Saved entries:
____________________

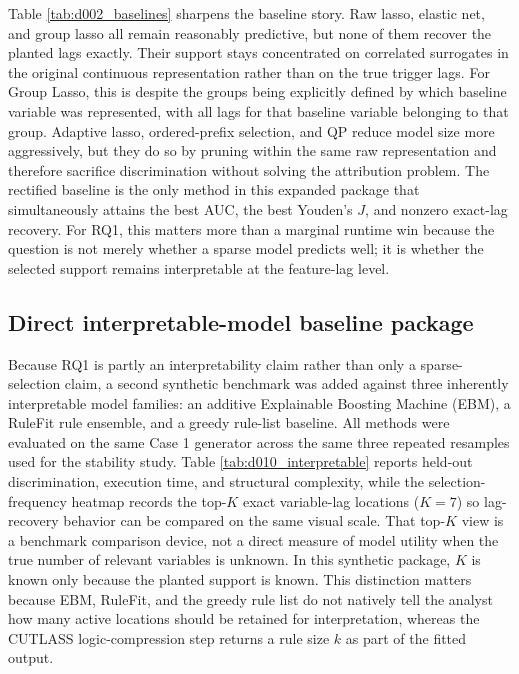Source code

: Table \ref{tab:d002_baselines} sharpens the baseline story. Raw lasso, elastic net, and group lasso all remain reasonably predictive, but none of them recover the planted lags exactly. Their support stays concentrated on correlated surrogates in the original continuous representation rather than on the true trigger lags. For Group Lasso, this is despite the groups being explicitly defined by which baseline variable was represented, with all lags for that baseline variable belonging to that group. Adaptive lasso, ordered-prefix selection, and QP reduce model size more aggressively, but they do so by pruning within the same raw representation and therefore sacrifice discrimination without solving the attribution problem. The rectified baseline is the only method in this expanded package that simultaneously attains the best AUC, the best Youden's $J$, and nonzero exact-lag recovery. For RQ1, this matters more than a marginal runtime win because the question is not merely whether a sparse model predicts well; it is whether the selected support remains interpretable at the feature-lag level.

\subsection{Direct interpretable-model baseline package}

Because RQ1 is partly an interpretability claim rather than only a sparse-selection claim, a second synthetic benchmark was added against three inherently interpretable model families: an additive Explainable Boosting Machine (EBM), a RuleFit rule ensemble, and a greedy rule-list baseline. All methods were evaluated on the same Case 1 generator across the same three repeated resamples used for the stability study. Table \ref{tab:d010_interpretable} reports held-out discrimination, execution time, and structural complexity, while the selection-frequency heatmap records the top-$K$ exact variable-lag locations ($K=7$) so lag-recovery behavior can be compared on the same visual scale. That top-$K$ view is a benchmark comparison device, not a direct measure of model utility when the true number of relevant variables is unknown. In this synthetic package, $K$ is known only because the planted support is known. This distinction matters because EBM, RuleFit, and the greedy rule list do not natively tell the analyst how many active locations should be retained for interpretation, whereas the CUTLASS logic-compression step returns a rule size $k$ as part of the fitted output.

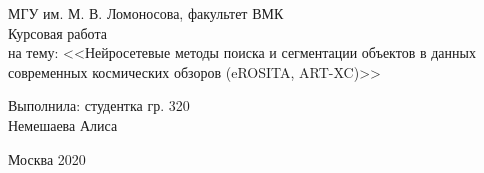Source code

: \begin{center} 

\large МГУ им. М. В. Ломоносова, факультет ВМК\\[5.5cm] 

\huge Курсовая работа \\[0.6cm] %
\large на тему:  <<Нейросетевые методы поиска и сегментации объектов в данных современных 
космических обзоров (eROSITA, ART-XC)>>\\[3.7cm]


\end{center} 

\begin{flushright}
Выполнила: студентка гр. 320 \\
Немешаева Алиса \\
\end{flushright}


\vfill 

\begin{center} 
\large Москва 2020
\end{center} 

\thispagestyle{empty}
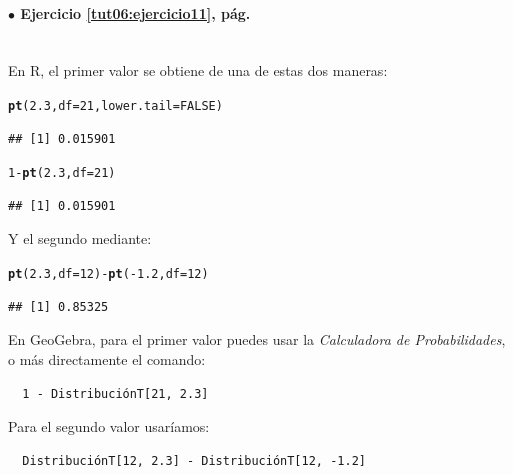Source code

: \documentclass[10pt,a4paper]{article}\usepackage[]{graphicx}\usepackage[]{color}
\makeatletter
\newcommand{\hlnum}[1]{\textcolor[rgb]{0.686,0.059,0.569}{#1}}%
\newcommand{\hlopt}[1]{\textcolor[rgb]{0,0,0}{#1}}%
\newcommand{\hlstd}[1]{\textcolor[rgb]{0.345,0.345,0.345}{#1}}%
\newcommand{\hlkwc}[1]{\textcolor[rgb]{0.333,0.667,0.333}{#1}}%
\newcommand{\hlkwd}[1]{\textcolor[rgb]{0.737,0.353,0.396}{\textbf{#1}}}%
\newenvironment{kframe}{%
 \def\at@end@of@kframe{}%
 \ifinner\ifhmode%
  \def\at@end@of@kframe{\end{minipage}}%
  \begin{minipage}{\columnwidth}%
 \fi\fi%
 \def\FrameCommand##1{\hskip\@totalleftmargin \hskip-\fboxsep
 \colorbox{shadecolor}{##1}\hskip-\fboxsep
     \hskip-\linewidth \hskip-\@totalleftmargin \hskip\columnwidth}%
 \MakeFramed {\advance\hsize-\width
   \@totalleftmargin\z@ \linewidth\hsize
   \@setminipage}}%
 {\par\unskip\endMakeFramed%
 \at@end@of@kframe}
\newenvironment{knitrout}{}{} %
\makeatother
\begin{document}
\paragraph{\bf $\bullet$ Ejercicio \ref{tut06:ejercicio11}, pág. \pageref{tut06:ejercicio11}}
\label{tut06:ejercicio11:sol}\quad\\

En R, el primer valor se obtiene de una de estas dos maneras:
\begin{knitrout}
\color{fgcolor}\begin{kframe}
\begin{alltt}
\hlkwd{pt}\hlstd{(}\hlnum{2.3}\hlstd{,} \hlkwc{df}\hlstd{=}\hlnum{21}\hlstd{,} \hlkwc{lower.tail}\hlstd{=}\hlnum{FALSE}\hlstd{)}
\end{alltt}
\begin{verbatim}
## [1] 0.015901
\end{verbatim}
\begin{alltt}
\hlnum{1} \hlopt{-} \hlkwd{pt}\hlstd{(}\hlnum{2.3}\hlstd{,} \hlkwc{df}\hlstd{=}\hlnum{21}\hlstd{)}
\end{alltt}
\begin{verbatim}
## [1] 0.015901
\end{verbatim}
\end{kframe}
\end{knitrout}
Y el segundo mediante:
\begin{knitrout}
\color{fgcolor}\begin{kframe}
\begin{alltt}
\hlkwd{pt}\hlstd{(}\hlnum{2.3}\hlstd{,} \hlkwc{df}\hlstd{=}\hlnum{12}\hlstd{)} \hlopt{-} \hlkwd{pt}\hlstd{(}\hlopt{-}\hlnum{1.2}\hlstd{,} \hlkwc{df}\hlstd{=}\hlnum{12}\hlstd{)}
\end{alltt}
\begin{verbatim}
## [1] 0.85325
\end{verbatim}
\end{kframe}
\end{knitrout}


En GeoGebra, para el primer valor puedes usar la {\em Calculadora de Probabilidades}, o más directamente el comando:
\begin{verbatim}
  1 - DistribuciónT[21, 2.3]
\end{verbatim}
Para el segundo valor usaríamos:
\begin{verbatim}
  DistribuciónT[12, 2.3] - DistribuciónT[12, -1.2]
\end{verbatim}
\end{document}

____________________

• Task prompt
The answer should be one number, the count of lines above that contain "columnwidth".

• Task solution
2